Rullano i tamburi di guerra. “L’Isis è alle porte dell’Italia”, ci dicono, e ci rendono visibile la loro ‘barbarie’, per farci dimenticare – o sostenere – la barbarie delle guerre dell’Occidente neoliberista e dei corpi della popolazione civile dilaniati dai suoi bombardamenti nelle guerre ‘umanitarie’ e ‘infinite’.
Sia chiaro: per noi i militari dello ‘stato islamico’ sono fascisti, schiavisti e stupratori e la loro visione delle donne ci richiama quella vigente nel ventennio mussoliniano, successivamente riproposta dai nostalgici fascisti e dagli integralisti cattolici nostrani.
Non diciamo questo come ‘necessaria premessa’ per poi poter dire quello che pensiamo, ma perché sia chiaro che non vogliamo farci intrappolare nel dispositivo della iper-rappresentazione della brutalità altrui che mira ad oscurare le brutalità che le donne vivono quotidianamente anche in Italia.

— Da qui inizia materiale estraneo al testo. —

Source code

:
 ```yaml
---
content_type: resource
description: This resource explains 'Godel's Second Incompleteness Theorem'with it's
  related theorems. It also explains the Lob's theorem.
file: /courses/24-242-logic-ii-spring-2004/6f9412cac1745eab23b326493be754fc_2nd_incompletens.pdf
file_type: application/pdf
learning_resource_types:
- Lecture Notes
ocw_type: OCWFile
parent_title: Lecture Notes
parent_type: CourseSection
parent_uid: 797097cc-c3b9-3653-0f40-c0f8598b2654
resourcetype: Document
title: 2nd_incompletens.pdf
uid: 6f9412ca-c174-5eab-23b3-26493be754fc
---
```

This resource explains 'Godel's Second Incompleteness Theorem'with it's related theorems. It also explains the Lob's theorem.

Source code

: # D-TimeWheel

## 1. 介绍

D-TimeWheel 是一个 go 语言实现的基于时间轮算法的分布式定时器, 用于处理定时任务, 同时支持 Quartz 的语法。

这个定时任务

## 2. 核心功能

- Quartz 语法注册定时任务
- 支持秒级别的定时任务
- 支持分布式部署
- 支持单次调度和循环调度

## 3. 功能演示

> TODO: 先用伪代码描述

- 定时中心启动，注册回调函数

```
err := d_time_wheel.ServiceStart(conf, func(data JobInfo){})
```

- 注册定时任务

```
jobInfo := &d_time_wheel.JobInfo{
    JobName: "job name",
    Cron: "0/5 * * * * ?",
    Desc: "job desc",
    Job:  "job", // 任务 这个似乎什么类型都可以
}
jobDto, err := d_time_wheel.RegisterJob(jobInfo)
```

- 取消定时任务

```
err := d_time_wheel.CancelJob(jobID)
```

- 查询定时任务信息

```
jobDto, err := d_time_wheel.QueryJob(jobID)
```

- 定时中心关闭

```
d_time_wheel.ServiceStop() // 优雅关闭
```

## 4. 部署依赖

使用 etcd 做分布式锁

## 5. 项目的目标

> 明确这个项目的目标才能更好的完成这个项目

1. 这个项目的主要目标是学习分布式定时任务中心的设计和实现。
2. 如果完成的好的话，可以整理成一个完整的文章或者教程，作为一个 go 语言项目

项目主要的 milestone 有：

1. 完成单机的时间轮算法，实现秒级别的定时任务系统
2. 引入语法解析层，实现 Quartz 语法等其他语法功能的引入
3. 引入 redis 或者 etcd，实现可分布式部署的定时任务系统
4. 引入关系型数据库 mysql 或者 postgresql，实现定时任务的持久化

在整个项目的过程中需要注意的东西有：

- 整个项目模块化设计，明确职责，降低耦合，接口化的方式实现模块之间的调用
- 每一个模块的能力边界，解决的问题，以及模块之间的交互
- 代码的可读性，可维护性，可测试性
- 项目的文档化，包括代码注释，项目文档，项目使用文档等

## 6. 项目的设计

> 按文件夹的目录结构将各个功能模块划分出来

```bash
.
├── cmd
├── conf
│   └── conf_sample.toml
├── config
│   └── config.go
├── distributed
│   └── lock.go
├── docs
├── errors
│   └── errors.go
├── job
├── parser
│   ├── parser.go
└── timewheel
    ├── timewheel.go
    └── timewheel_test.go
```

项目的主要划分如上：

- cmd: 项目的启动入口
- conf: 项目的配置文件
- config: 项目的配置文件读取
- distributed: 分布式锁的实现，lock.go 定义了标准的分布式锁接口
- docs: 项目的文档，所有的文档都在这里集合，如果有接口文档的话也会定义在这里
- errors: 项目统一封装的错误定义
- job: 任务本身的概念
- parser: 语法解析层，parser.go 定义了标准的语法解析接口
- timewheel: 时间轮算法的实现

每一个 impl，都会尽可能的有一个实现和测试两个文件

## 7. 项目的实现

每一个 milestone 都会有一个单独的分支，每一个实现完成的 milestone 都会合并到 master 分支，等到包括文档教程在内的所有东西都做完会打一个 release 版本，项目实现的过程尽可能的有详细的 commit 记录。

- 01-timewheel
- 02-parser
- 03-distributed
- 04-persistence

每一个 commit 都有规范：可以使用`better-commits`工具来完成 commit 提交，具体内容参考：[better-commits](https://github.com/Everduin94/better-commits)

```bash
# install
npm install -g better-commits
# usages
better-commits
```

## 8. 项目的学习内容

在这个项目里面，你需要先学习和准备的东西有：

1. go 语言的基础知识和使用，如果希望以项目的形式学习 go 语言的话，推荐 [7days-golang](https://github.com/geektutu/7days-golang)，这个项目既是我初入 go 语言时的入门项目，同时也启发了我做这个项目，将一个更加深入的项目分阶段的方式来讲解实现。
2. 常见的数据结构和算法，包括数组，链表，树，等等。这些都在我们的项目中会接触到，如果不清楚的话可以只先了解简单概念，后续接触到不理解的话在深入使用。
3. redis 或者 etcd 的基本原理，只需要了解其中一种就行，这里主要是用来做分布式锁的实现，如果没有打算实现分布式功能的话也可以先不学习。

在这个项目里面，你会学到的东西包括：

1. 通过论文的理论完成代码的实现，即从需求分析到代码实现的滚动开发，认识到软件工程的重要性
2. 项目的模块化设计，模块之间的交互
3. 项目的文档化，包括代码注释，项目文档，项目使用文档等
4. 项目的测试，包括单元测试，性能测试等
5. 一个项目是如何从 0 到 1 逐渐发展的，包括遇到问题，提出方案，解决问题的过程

Una quotidianità fatta di sfruttamento, umiliazioni e violenze contro le donne, femminicidi.
Abbiamo detto ‘NO!’ alle guerre in nostro nome o in nome delle donne afghane.
Siamo scese in piazza insieme a decine di migliaia di altre donne per dire ‘NO!’ al pacchetto sicurezza e al razzismo sdoganato in nome della difesa delle donne.
Abbiamo detto ‘NO!’ ai decreti che miravano a militarizzare i territori in cui viviamo – non ultimo il ‘decreto femminicidio’.
E quello stesso ‘NO!’ vogliamo ribadirlo oggi di fronte ad uno stato che pretenderebbe l’ennesima delega – con annesso consenso alla guerra – in nome della nostra ‘tutela’.
Ma, d’altra parte, non vogliamo nemmeno che la nostra forza si esaurisca in quel ‘NO!’, incastrandoci in un immaginario capace di esprimere solo ciò che non vogliamo. Perché sappiamo anche ciò che vogliamo: vogliamo esprimere la nostra forza e la nostra potenza, vogliamo liberare, autogestire e autodeterminare in toto le nostre vite di donne.
Anche per questo le esperienze delle donne in Rojava, la loro determinazione e la gioia nel costruire una comunità che sia altra dai modelli dominanti e patriarcali risuona in ciascuna di noi.
Vogliamo decolonizzare i nostri immaginari – le compagne kurde le hanno definite battaglie contro le nostre stesse dipendenze – per delineare e praticare, come donne e come compagne, la nostra idea di ‘comunità altra’.
Per questo ci sembra essenziale che la rottura con la logica ingabbiante – e infantilizzante – dell’aut-aut si declini in tutte le forme di cui saremo capaci e di cui le compagne kurde ci suggeriscono esempi efficaci.
Invitiamo le compagne, donne e lesbiche, ad enunciare le ragioni per le quali la lotta delle donne kurde in Rojava e la loro resistenza a Kobane risuonano in ciascuna di noi. Un passaggio necessario per dar voce ai nostri desideri e per rinnovare gli strumenti delle nostre lotte femministe. A partire da noi: qui ed ora.